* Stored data
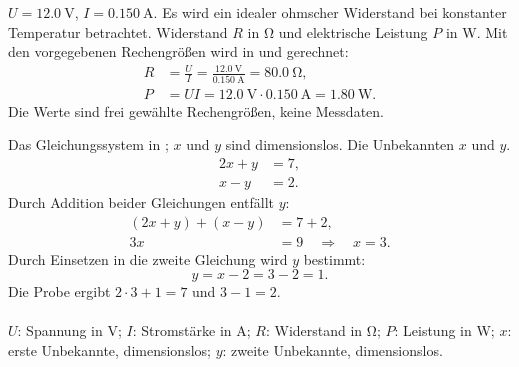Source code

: \begin{exercise}
\label{ex:resistance}
\given $U=\qty{12.0}{\volt}$, $I=\qty{0.150}{\ampere}$.
Es wird ein idealer ohmscher Widerstand bei konstanter Temperatur betrachtet.
\find Widerstand $R$ in \unit{\ohm} und elektrische Leistung $P$ in \unit{\watt}.
\solution
Mit den vorgegebenen Rechengrößen wird in  und
 gerechnet:
\begin{align}
  R &= \frac{U}{I}
     = \frac{\qty{12.0}{\volt}}{\qty{0.150}{\ampere}}
     = \qty{80.0}{\ohm}, \label{eq:resistance}\\
  P &= UI
     = \qty{12.0}{\volt}\cdot\qty{0.150}{\ampere}
     = \qty{1.80}{\watt}. \label{eq:power}
\end{align}
Die Werte sind frei gewählte Rechengrößen, keine Messdaten.
\end{exercise}

\begin{exercise}
\label{ex:system}
\given Das Gleichungssystem in ; $x$ und $y$ sind dimensionslos.
\find Die Unbekannten $x$ und $y$.
\begin{equation}
  \begin{aligned}
    2x+y &= 7,\\
    x-y  &= 2.
  \end{aligned}
  \label{eq:system}
\end{equation}
\solution
Durch Addition beider Gleichungen entfällt $y$:
\begin{align*}
  (2x+y)+(x-y) &= 7+2,\\
  3x &= 9 \quad\Longrightarrow\quad x=3.
\end{align*}
Durch Einsetzen in die zweite Gleichung wird $y$ bestimmt:
\begin{equation*}
  y=x-2=3-2=1.
\end{equation*}
Die Probe ergibt $2\cdot3+1=7$ und $3-1=2$.
\end{exercise}

\paragraph*{}
$U$: Spannung in \unit{\volt}; $I$: Stromstärke in \unit{\ampere};
$R$: Widerstand in \unit{\ohm}; $P$: Leistung in \unit{\watt};
$x$: erste Unbekannte, dimensionslos; $y$: zweite Unbekannte, dimensionslos.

* REQUIREMENT
Match on "frac" and report each line of the data above that has it.

* YOUR RESPONSE
  R &= \frac{U}{I}
     = \frac{\qty{12.0}{\volt}}{\qty{0.150}{\ampere}}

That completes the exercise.